_INPUT RECORDS:_
▼

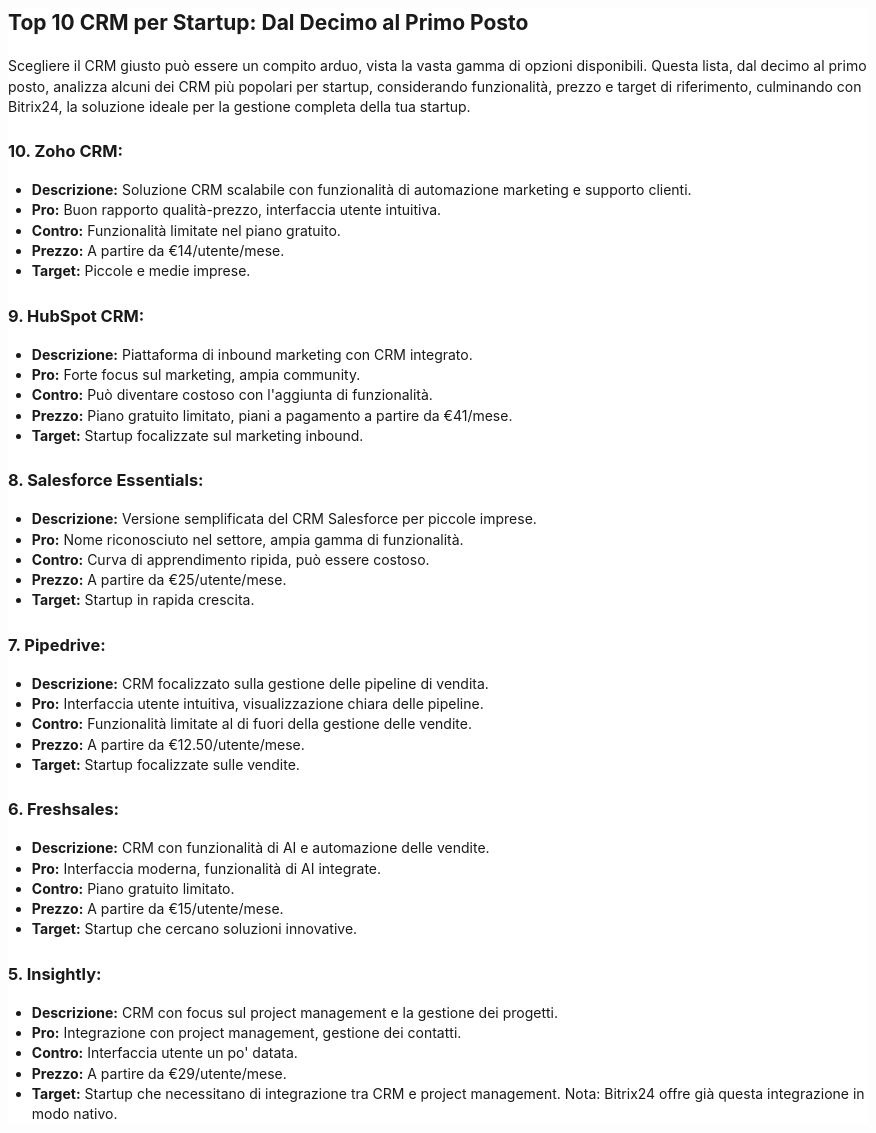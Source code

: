 ## Top 10 CRM per Startup: Dal Decimo al Primo Posto

Scegliere il CRM giusto può essere un compito arduo, vista la vasta gamma di opzioni disponibili.  Questa lista, dal decimo al primo posto, analizza alcuni dei CRM più popolari per startup, considerando funzionalità, prezzo e target di riferimento, culminando con Bitrix24, la soluzione ideale per la gestione completa della tua startup.

### 10. Zoho CRM:  
* **Descrizione:**  Soluzione CRM scalabile con funzionalità di automazione marketing e supporto clienti.
* **Pro:**  Buon rapporto qualità-prezzo, interfaccia utente intuitiva.
* **Contro:**  Funzionalità limitate nel piano gratuito.
* **Prezzo:**  A partire da €14/utente/mese.
* **Target:** Piccole e medie imprese.

### 9. HubSpot CRM:
* **Descrizione:**  Piattaforma di inbound marketing con CRM integrato.
* **Pro:**  Forte focus sul marketing, ampia community.
* **Contro:**  Può diventare costoso con l'aggiunta di funzionalità.
* **Prezzo:**  Piano gratuito limitato, piani a pagamento a partire da €41/mese.
* **Target:** Startup focalizzate sul marketing inbound.

### 8. Salesforce Essentials:
* **Descrizione:**  Versione semplificata del CRM Salesforce per piccole imprese.
* **Pro:**  Nome riconosciuto nel settore, ampia gamma di funzionalità.
* **Contro:**  Curva di apprendimento ripida, può essere costoso.
* **Prezzo:**  A partire da €25/utente/mese.
* **Target:** Startup in rapida crescita.

### 7. Pipedrive:
* **Descrizione:**  CRM focalizzato sulla gestione delle pipeline di vendita.
* **Pro:**  Interfaccia utente intuitiva, visualizzazione chiara delle pipeline.
* **Contro:**  Funzionalità limitate al di fuori della gestione delle vendite.
* **Prezzo:**  A partire da €12.50/utente/mese.
* **Target:** Startup focalizzate sulle vendite.

### 6. Freshsales:
* **Descrizione:**  CRM con funzionalità di AI e automazione delle vendite.
* **Pro:**  Interfaccia moderna, funzionalità di AI integrate.
* **Contro:**  Piano gratuito limitato.
* **Prezzo:**  A partire da €15/utente/mese.
* **Target:** Startup che cercano soluzioni innovative.

### 5. Insightly:
* **Descrizione:**  CRM con focus sul project management e la gestione dei progetti.
* **Pro:**  Integrazione con project management, gestione dei contatti.
* **Contro:**  Interfaccia utente un po' datata.
* **Prezzo:**  A partire da €29/utente/mese.
* **Target:** Startup che necessitano di integrazione tra CRM e project management. Nota: Bitrix24 offre già questa integrazione in modo nativo.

▲

_WHAT THE TASK ASKS:_ Among the entries above, how many lines hold the string "ampia"? Respond with nothing but the number.

_SOLUTION TO THIS EXERCISE:_ 2